WORCESTERSHIRE'S newest cricket league kicks off its fifth season of operation on Sunday.

The Worcestershire Sunday Club League has been a big success since it started in 2000.

And the new season will kick-off with 16 teams, representing 19 different clubs, in both the first and second team competitions.

Thirteen clubs (Astwood Bank, Barnards Green, Barnt Green, Bewdley, Bromsgrove, Droitwich Spa, Evesham, Feckenham, Kidderminster Victoria, Redditch, Stourbridge, Swindon and Worcester) have entered teams in both competitions, with Bewdley joining the league for the first time this year.

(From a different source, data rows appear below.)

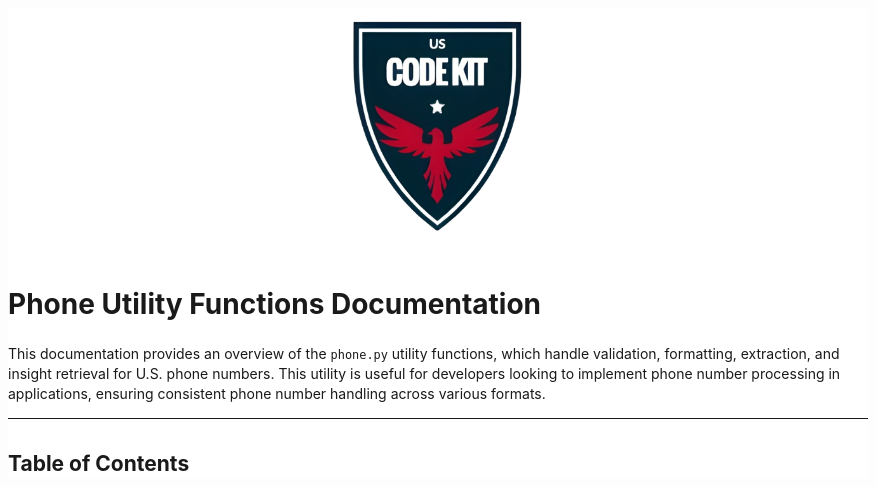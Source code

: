 <p align="center">
  <img src="../logo.png" alt="USCodeKit_logo" width="200"/>
</p>

# Phone Utility Functions Documentation

This documentation provides an overview of the `phone.py` utility functions, which handle validation, formatting, extraction, and insight retrieval for U.S. phone numbers. This utility is useful for developers looking to implement phone number processing in applications, ensuring consistent phone number handling across various formats.

---

## Table of Contents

Three clubs (Chaddesley Corbett, Pershore and Old Elizabethans) have teams in the first team competition only and three others (Bretforton, Halesowen and Ombersley) are represented only in the second team section.

Each team plays 15 matches during the season, which ends on September 8, and first team champions Evesham and second team winners Halesowen will be determined to hang on to their respective titles.

Set up to provide competitive cricket on Sundays on a far more local basis, the league has certainly fulfilled that aim, as well as introducing many young players to the demands of adult league cricket -- matches are 45 overs per side with bowlers restricted to nine overs each.

John Hansell, who has handed over his chairman's duties to fellow Bromsgrove CC member Nick Taylor this year after being the main driving force behind the league's formation, said in the new handbook: "I admit to a great deal of personal pleasure that the league has established itself so well within the county.

"Before the league's formation Sunday cricket in Worcestershire was dwindling into oblivion.

"Now we have a structure that provides competitive cricket for first teams with much reduced travelling, a second XI competition which enables young cricketers to make the step from 20-over to 45-over cricket and the opportunity for Worcestershire clubs which play in different competitions, or different divisions of the same competition, on Saturdays to continue to play each other and maintain long-standing friendships.

"We operate the league on a minimum of regulation, preferring clubs to conduct their relationships in the spirit of the game.

"We have the occasional spat to deal with but generally the matches are conducted in a manner which does credit both to the clubs and the league."